#### Data for analysis:
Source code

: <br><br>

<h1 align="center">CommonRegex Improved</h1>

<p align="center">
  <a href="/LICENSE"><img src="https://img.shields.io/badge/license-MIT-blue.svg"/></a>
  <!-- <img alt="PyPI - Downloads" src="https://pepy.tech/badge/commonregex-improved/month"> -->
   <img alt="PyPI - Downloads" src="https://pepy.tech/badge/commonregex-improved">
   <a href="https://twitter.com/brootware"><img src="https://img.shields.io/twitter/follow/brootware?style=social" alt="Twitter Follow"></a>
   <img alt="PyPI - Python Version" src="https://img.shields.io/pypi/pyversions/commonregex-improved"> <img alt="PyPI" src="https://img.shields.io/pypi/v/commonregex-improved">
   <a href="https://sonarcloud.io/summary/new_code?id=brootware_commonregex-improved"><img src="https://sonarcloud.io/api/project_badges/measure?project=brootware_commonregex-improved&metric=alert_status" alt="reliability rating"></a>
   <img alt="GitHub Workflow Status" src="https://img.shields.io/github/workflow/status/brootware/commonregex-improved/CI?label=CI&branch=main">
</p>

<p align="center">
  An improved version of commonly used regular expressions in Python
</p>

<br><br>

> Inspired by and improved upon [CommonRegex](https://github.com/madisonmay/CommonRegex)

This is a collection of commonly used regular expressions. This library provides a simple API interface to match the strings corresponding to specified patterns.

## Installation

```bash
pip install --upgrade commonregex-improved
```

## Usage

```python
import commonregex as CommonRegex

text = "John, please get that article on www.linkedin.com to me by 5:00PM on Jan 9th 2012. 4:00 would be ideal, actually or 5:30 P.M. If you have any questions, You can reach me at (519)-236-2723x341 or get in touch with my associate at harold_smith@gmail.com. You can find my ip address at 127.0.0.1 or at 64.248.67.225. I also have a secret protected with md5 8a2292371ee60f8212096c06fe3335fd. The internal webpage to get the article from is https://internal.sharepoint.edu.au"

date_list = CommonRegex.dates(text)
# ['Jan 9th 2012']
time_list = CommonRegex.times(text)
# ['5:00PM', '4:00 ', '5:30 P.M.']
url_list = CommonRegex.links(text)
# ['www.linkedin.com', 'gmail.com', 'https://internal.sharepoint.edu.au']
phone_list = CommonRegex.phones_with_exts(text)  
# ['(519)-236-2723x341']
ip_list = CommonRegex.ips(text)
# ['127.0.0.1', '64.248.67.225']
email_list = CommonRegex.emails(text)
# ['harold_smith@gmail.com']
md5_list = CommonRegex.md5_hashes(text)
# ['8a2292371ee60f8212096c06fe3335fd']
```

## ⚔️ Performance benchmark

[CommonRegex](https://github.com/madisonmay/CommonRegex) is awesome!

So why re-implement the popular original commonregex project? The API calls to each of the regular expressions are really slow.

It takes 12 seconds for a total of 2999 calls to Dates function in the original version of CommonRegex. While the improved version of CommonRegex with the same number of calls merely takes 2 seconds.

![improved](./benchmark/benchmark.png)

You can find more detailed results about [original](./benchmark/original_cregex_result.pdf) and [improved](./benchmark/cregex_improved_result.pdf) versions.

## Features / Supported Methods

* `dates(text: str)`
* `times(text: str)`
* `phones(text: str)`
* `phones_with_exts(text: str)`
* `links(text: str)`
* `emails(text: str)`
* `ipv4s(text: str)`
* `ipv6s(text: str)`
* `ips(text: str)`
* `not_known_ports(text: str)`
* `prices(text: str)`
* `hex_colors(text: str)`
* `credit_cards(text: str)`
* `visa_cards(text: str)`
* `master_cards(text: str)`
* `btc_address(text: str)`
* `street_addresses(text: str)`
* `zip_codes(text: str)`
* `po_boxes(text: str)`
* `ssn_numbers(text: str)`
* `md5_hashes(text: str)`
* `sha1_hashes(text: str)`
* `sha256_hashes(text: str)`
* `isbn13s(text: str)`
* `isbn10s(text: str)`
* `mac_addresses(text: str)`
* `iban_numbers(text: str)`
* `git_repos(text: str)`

#### Assigned task:
Copy the entries exactly as they appear.

#### Solution to the problem:
Source code

: <br><br>

<h1 align="center">CommonRegex Improved</h1>

<p align="center">
  <a href="/LICENSE"><img src="https://img.shields.io/badge/license-MIT-blue.svg"/></a>
  <!-- <img alt="PyPI - Downloads" src="https://pepy.tech/badge/commonregex-improved/month"> -->
   <img alt="PyPI - Downloads" src="https://pepy.tech/badge/commonregex-improved">
   <a href="https://twitter.com/brootware"><img src="https://img.shields.io/twitter/follow/brootware?style=social" alt="Twitter Follow"></a>
   <img alt="PyPI - Python Version" src="https://img.shields.io/pypi/pyversions/commonregex-improved"> <img alt="PyPI" src="https://img.shields.io/pypi/v/commonregex-improved">
   <a href="https://sonarcloud.io/summary/new_code?id=brootware_commonregex-improved"><img src="https://sonarcloud.io/api/project_badges/measure?project=brootware_commonregex-improved&metric=alert_status" alt="reliability rating"></a>
   <img alt="GitHub Workflow Status" src="https://img.shields.io/github/workflow/status/brootware/commonregex-improved/CI?label=CI&branch=main">
</p>

<p align="center">
  An improved version of commonly used regular expressions in Python
</p>

<br><br>

> Inspired by and improved upon [CommonRegex](https://github.com/madisonmay/CommonRegex)

This is a collection of commonly used regular expressions. This library provides a simple API interface to match the strings corresponding to specified patterns.

## Installation

```bash
pip install --upgrade commonregex-improved
```

## Usage

```python
import commonregex as CommonRegex

text = "John, please get that article on www.linkedin.com to me by 5:00PM on Jan 9th 2012. 4:00 would be ideal, actually or 5:30 P.M. If you have any questions, You can reach me at (519)-236-2723x341 or get in touch with my associate at harold_smith@gmail.com. You can find my ip address at 127.0.0.1 or at 64.248.67.225. I also have a secret protected with md5 8a2292371ee60f8212096c06fe3335fd. The internal webpage to get the article from is https://internal.sharepoint.edu.au"

date_list = CommonRegex.dates(text)
# ['Jan 9th 2012']
time_list = CommonRegex.times(text)
# ['5:00PM', '4:00 ', '5:30 P.M.']
url_list = CommonRegex.links(text)
# ['www.linkedin.com', 'gmail.com', 'https://internal.sharepoint.edu.au']
phone_list = CommonRegex.phones_with_exts(text)  
# ['(519)-236-2723x341']
ip_list = CommonRegex.ips(text)
# ['127.0.0.1', '64.248.67.225']
email_list = CommonRegex.emails(text)
# ['harold_smith@gmail.com']
md5_list = CommonRegex.md5_hashes(text)
# ['8a2292371ee60f8212096c06fe3335fd']
```

## ⚔️ Performance benchmark

[CommonRegex](https://github.com/madisonmay/CommonRegex) is awesome!

So why re-implement the popular original commonregex project? The API calls to each of the regular expressions are really slow.

It takes 12 seconds for a total of 2999 calls to Dates function in the original version of CommonRegex. While the improved version of CommonRegex with the same number of calls merely takes 2 seconds.

![improved](./benchmark/benchmark.png)

You can find more detailed results about [original](./benchmark/original_cregex_result.pdf) and [improved](./benchmark/cregex_improved_result.pdf) versions.

## Features / Supported Methods

* `dates(text: str)`
* `times(text: str)`
* `phones(text: str)`
* `phones_with_exts(text: str)`
* `links(text: str)`
* `emails(text: str)`
* `ipv4s(text: str)`
* `ipv6s(text: str)`
* `ips(text: str)`
* `not_known_ports(text: str)`
* `prices(text: str)`
* `hex_colors(text: str)`
* `credit_cards(text: str)`
* `visa_cards(text: str)`
* `master_cards(text: str)`
* `btc_address(text: str)`
* `street_addresses(text: str)`
* `zip_codes(text: str)`
* `po_boxes(text: str)`
* `ssn_numbers(text: str)`
* `md5_hashes(text: str)`
* `sha1_hashes(text: str)`
* `sha256_hashes(text: str)`
* `isbn13s(text: str)`
* `isbn10s(text: str)`
* `mac_addresses(text: str)`
* `iban_numbers(text: str)`
* `git_repos(text: str)`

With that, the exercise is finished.